| Task prompt |
For the listing below, return the line containing "For it was not", the line containing "<sup>9</sup>", and all lines in between, exactly as written and nothing else.
------
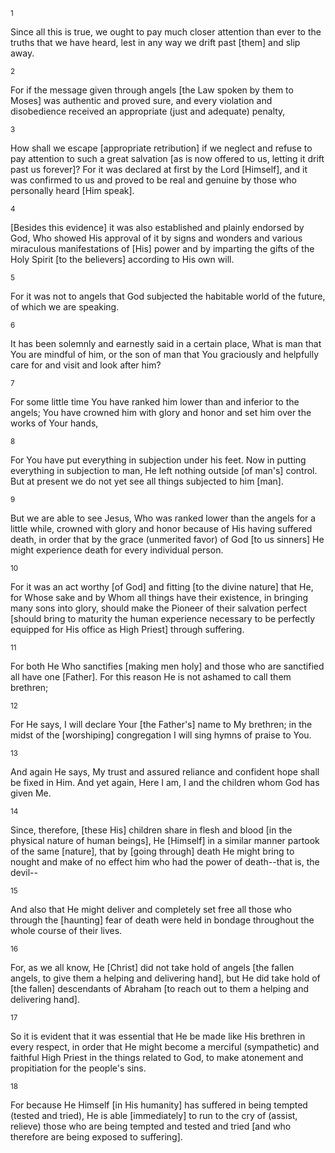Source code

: <sup>1</sup> 

Since all this is true, we ought to pay much closer attention than ever to the truths that we have heard, lest in any way we drift past [them] and slip away. 

<sup>2</sup> 

For if the message given through angels [the Law spoken by them to Moses] was authentic and proved sure, and every violation and disobedience received an appropriate (just and adequate) penalty, 

<sup>3</sup> 

How shall we escape [appropriate retribution] if we neglect and refuse to pay attention to such a great salvation [as is now offered to us, letting it drift past us forever]? For it was declared at first by the Lord [Himself], and it was confirmed to us and proved to be real and genuine by those who personally heard [Him speak]. 

<sup>4</sup> 

[Besides this evidence] it was also established and plainly endorsed by God, Who showed His approval of it by signs and wonders and various miraculous manifestations of [His] power and by imparting the gifts of the Holy Spirit [to the believers] according to His own will. 

<sup>5</sup> 

For it was not to angels that God subjected the habitable world of the future, of which we are speaking. 

<sup>6</sup> 

It has been solemnly and earnestly said in a certain place, What is man that You are mindful of him, or the son of man that You graciously and helpfully care for and visit and look after him? 

<sup>7</sup> 

For some little time You have ranked him lower than and inferior to the angels; You have crowned him with glory and honor and set him over the works of Your hands, 

<sup>8</sup> 

For You have put everything in subjection under his feet. Now in putting everything in subjection to man, He left nothing outside [of man's] control. But at present we do not yet see all things subjected to him [man]. 

<sup>9</sup> 

But we are able to see Jesus, Who was ranked lower than the angels for a little while, crowned with glory and honor because of His having suffered death, in order that by the grace (unmerited favor) of God [to us sinners] He might experience death for every individual person. 

<sup>10</sup> 

For it was an act worthy [of God] and fitting [to the divine nature] that He, for Whose sake and by Whom all things have their existence, in bringing many sons into glory, should make the Pioneer of their salvation perfect [should bring to maturity the human experience necessary to be perfectly equipped for His office as High Priest] through suffering. 

<sup>11</sup> 

For both He Who sanctifies [making men holy] and those who are sanctified all have one [Father]. For this reason He is not ashamed to call them brethren; 

<sup>12</sup> 

For He says, I will declare Your [the Father's] name to My brethren; in the midst of the [worshiping] congregation I will sing hymns of praise to You. 

<sup>13</sup> 

And again He says, My trust and assured reliance and confident hope shall be fixed in Him. And yet again, Here I am, I and the children whom God has given Me. 

<sup>14</sup> 

Since, therefore, [these His] children share in flesh and blood [in the physical nature of human beings], He [Himself] in a similar manner partook of the same [nature], that by [going through] death He might bring to nought and make of no effect him who had the power of death--that is, the devil-- 

<sup>15</sup> 

And also that He might deliver and completely set free all those who through the [haunting] fear of death were held in bondage throughout the whole course of their lives. 

<sup>16</sup> 

For, as we all know, He [Christ] did not take hold of angels [the fallen angels, to give them a helping and delivering hand], but He did take hold of [the fallen] descendants of Abraham [to reach out to them a helping and delivering hand]. 

<sup>17</sup> 

So it is evident that it was essential that He be made like His brethren in every respect, in order that He might become a merciful (sympathetic) and faithful High Priest in the things related to God, to make atonement and propitiation for the people's sins. 

<sup>18</sup> 

For because He Himself [in His humanity] has suffered in being tempted (tested and tried), He is able [immediately] to run to the cry of (assist, relieve) those who are being tempted and tested and tried [and who therefore are being exposed to suffering].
------
| Answer |
For it was not to angels that God subjected the habitable world of the future, of which we are speaking. 

<sup>6</sup> 

It has been solemnly and earnestly said in a certain place, What is man that You are mindful of him, or the son of man that You graciously and helpfully care for and visit and look after him? 

<sup>7</sup> 

For some little time You have ranked him lower than and inferior to the angels; You have crowned him with glory and honor and set him over the works of Your hands, 

<sup>8</sup> 

For You have put everything in subjection under his feet. Now in putting everything in subjection to man, He left nothing outside [of man's] control. But at present we do not yet see all things subjected to him [man]. 

<sup>9</sup> 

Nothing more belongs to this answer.